这一次,相似的命运再次上演。陈清晨与搭档在“死亡之组”以头名出线。7月28日的小组赛对峙印尼组合,陈清晨挥出最后一球,球风凌厉,直冲拉马丹蒂而去,后者反应不及,球拍打空,“凡尘”组合以2-0全胜。
“一球定音”后,陈清晨旋即转身面向观众席,双膝跪地,以拳砸地欢呼。这一刻,遗憾甩在身后,而她的左腿上仍然缠绕着黑色绷带。伤病未愈。
从梅州秀塘围到巴黎领奖台
当陈清晨在巴黎夺冠之时,亚欧大陆另一边,相隔万里之外的梅州兴宁市福兴街道秀塘围老屋前,守在电视机前的近200名村民也欢呼起来。而后,烟花和鞭炮声在秀塘围前响起,此起彼伏、连绵不绝。
“通往冠军的这条路很长很累,每一步都很重要,身边的每一位都值得我感谢。”陈清晨曾在多个场合讲过这句话。
这条从广东开始的夺冠之路,长达20年。
陈清晨自幼跟随奶奶学习羽毛球。7岁这年,她被兴宁市业余体校教练邹仕文选中,正式踏上羽毛球培训之路。这一年,恰逢2004年雅典奥运会,国羽女双包揽了冠亚军,冠军中便有来自广东的张洁雯。次年,陈清晨被输送到了训练条件更好的顺德体校,自此,年幼的她离开家乡,开始了系统受训。在接下来的日子里,她将九成时间花在了训练上。
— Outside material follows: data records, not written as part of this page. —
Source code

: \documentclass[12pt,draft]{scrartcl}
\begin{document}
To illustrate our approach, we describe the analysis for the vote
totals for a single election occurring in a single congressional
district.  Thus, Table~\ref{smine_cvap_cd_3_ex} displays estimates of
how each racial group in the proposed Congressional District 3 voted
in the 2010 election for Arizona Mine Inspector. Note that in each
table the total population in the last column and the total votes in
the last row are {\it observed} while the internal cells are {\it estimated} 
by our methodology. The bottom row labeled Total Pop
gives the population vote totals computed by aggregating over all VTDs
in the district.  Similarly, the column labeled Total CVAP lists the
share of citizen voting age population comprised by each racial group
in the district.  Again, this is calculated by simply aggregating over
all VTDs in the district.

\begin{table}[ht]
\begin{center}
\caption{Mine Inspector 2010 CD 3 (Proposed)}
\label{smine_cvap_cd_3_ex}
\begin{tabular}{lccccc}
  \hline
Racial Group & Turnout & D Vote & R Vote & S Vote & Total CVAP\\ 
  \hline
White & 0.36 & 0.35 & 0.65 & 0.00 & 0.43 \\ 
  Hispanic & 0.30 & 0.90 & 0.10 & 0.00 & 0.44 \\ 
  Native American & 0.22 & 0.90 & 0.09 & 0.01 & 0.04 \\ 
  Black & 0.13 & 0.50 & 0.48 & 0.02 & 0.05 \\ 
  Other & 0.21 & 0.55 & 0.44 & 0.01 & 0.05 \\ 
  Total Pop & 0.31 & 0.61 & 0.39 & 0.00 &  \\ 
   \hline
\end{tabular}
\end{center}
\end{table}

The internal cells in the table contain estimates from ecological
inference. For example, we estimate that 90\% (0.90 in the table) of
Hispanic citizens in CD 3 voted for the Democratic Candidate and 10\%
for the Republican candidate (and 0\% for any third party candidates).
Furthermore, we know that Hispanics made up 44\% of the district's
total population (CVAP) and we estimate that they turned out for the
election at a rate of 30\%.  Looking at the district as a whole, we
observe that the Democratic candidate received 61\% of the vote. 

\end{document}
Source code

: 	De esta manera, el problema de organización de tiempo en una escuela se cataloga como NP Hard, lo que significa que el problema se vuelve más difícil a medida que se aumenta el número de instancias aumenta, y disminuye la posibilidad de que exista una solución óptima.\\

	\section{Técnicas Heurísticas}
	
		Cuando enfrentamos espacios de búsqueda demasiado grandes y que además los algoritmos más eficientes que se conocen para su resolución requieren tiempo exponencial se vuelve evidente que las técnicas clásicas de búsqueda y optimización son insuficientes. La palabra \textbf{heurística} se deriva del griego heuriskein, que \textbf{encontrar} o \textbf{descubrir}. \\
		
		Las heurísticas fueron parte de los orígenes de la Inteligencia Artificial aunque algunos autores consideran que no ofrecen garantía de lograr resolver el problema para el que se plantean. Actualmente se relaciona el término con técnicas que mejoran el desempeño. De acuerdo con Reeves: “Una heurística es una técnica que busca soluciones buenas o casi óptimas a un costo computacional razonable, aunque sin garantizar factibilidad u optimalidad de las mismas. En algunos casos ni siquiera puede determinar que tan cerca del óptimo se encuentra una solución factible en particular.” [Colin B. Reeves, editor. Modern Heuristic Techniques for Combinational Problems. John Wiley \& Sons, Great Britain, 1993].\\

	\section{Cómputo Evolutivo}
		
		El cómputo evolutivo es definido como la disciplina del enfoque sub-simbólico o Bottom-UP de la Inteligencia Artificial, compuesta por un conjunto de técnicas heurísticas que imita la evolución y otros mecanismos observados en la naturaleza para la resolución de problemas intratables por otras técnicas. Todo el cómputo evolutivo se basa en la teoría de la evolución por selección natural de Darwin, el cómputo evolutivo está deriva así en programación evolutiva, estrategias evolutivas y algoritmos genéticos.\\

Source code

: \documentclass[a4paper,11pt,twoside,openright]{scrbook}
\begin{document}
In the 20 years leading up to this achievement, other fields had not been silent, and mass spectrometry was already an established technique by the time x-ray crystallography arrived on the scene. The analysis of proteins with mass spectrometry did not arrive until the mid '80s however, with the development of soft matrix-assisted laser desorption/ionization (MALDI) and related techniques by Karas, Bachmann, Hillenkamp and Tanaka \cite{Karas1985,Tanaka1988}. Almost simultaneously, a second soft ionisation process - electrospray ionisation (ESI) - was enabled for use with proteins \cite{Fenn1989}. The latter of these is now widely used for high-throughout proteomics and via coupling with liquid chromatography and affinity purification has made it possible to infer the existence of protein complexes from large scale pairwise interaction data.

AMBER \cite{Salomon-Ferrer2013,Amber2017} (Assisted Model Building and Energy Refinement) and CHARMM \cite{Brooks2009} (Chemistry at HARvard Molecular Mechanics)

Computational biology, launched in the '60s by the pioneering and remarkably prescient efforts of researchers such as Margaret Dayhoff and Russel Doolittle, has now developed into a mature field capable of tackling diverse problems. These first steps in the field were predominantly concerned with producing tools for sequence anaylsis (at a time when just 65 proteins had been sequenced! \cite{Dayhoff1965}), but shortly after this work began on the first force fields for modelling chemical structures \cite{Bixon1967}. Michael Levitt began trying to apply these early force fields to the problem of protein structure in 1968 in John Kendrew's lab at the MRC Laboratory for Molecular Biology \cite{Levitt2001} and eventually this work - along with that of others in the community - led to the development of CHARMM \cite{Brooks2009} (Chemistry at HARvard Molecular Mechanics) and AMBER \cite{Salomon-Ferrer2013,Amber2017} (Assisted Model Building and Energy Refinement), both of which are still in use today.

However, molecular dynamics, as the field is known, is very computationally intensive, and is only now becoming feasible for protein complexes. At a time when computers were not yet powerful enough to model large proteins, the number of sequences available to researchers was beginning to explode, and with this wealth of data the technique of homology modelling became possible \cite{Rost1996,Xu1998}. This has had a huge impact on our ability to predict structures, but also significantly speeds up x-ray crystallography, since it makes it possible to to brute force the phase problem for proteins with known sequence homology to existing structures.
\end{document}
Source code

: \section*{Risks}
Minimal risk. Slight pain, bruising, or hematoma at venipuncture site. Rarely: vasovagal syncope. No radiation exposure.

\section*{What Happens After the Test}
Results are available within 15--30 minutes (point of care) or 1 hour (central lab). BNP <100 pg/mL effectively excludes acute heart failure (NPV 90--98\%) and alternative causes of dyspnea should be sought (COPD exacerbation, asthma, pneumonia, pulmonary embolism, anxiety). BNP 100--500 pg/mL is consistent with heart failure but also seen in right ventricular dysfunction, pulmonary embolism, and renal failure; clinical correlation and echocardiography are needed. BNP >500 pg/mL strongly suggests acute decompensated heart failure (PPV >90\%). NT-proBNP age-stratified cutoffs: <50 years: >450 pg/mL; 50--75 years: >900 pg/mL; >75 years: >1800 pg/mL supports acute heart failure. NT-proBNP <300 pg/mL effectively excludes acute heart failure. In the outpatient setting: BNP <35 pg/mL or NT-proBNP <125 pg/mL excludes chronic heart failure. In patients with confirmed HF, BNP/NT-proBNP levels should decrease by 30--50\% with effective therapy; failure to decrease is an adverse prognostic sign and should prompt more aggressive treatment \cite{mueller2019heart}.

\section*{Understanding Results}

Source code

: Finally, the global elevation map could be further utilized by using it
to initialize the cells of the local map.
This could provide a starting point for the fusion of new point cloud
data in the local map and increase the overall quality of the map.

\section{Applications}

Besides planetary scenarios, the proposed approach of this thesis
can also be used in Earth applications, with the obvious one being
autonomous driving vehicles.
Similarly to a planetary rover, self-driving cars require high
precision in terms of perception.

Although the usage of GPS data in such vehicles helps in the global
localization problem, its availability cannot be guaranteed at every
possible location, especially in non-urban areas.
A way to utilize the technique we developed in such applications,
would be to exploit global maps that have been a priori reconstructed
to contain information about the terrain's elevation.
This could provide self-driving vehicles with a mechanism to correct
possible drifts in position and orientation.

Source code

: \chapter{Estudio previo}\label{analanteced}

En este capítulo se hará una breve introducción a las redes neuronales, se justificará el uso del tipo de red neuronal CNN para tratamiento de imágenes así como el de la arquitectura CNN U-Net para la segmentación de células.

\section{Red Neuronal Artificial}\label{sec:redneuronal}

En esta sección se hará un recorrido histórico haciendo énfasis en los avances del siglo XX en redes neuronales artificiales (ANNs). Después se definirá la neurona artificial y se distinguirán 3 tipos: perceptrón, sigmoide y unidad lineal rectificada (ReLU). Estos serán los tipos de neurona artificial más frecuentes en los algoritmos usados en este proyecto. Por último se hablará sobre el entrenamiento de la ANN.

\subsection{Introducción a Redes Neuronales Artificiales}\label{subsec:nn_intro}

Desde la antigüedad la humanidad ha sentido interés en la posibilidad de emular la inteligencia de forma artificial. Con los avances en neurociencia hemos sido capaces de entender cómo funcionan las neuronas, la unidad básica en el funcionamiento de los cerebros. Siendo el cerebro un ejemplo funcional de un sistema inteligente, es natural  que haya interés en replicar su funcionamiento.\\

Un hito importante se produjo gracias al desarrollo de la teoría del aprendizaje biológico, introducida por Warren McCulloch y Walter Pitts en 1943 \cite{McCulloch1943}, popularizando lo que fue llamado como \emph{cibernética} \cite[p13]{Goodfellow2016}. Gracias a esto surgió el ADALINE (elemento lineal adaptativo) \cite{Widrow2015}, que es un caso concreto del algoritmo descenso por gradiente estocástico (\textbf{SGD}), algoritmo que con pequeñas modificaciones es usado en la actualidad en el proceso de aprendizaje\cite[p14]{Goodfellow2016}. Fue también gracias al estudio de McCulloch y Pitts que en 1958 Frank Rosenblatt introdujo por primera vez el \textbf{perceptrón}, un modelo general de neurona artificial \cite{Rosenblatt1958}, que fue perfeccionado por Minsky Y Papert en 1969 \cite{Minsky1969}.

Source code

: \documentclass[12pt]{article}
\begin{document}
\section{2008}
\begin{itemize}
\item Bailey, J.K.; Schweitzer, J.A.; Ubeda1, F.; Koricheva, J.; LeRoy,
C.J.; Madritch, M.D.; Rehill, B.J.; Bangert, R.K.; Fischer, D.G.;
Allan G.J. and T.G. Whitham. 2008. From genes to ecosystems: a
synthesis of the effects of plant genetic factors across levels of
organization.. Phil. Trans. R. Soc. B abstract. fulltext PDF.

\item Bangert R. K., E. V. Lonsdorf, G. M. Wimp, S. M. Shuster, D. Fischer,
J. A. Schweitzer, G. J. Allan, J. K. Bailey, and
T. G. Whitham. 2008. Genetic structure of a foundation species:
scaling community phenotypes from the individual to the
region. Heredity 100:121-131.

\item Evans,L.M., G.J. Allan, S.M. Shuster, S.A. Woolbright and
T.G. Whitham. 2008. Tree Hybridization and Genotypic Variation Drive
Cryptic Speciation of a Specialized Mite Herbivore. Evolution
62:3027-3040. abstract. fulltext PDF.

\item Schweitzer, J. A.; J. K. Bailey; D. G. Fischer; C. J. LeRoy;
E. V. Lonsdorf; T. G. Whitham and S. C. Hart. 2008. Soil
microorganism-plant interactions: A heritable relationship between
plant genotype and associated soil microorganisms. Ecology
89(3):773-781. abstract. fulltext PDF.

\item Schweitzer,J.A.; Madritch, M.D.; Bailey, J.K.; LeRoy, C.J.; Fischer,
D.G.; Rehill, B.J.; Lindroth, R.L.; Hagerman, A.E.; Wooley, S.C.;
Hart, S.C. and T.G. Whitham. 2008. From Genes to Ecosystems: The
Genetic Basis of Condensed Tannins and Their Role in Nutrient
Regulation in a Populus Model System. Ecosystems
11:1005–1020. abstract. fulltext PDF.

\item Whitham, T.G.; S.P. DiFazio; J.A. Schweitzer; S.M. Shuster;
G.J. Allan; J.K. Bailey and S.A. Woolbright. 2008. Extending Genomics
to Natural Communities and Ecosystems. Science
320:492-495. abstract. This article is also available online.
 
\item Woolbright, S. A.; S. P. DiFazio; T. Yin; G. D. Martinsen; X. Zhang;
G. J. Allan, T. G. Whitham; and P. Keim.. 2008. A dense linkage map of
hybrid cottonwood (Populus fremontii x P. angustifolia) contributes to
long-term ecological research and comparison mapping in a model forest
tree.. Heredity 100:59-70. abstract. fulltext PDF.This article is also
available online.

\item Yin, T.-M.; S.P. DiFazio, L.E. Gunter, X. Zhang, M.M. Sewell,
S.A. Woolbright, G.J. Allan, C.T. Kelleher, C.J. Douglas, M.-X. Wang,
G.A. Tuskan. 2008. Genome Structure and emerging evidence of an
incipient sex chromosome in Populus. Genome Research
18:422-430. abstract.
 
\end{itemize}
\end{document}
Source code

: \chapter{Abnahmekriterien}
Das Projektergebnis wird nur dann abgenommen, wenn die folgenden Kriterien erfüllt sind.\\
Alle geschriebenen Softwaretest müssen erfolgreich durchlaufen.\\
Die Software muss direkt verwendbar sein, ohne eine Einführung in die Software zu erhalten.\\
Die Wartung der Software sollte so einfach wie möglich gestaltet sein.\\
当时,顺德体校刚刚结束向镇街学校借场地训练的日子,开始有了专门的羽毛球馆。但条件仍然艰苦,器具设备短缺,陈清晨和队员们时常用着被打秃了毛的羽毛球训练;体校没有专门跑道,他们便沿着凤岭山曲折的山路跑步,强化体能……
从巴黎回来后,陈清晨曾返回母校探望,她同昔日的教练张智勇并肩拾级而上,从一楼到五楼,狭窄的楼梯一侧墙壁上,张贴着她从年少时在各个赛场上的照片,其中不少已经泛黄褪色。时至今日,这里不少人仍对她有着深刻印象。
顺德体校副校长郑世平还记得,八九岁的陈清晨,“活蹦乱跳、十分积极”。小她一届的师弟梁俊杰对她的评价是“很活泼”,“体能和力量训练中永远是冲在最前面的,给了我们很大鼓励”。
“这个女孩子学习能力强,场上作风极其勇猛,尤为重要的是肯动脑筋研究对手球路。”张智勇想起一件事,“一次外训中,对手比她大三岁,身高高出15厘米,力量也很大,其实我当时觉得她胜算不大,但她仍能找到对方的弱点,击败对手。头脑冷静,能抗压,落后局面下不紧张,她很适合双打。”
这一场球,打破了张智勇对于陈清晨的规划。在顺德受训一年后,陈清晨被选送至广东省队。由于身高问题,她又被省队退了回来。但顺德体校仍坚持把她当成主力选手来培养。
回忆起这段波折,陈清晨也表示,最难的日子就是初入省队时,因为要面临从业余到专业的跨度,“要开始对自己和身边人的期待负责了”。
“我不一定是天赋型,但我一定是努力型!”被退回顺德后,在别人已回到房间休息时,陈清晨仍然站在场上,一筐球接着一筐球地磨技术。不久后,她再次被推荐至广东省体校,获得了半年的试训机会。其间,她在多次省级、国家级赛事中斩获佳绩,终于得以在2008年再次入选广东省羽毛球队。
2014年,她入选国家队,与贾一凡配对,这对组合当年即拿下印度黄金大奖赛冠军。而今年的巴黎奥运会金牌,是一份不错的“十年之约”礼物。
两度站上奥运领奖台,不过三年时间,身边的组合已然都换了人马,竞技体育的残酷性与赓续性在这一刻表露无遗。
日前,陈清晨宣布退出日本公开赛,她表示,是时候为职业生涯的下一个阶段做准备了,自己也需要时间调整状态、恢复体力,看看伤病的情况,接下来会先全力备战第十五届全运会。提及未来的洛杉矶奥运会,她说,“机会是靠自己争取的,现在谈论这些还为时尚早。”
64年前,广东羽坛迎回了印尼归侨侯加昌、梁小牧、傅汉洵等人。广东省羽毛球协会常务副会长罗保穗表示,他们日后成为了中国最早一批羽毛球运动的启蒙者,为中国培育了一批运动员和教练,也奠定了广东羽毛球运动的基础。后来,南粤相继走出了陈其遒、傅海峰、谢杏芳、关渭贞、张洁雯等人,再后来则是陈清晨、梁伟铿……仅在号称“羽球之都”的广州市,便先后培养出9位世界冠军。
8月底,陈清晨回到顺德,在顺峰山公园,一群少年球迷簇拥住她合照。桂畔海河道从公园穿流而过,龙舟训练的紧促鼓点常年在这里响起,肤色黝黑的龙舟手赤脚跳下船板,取下背上的球拍向她索要签名。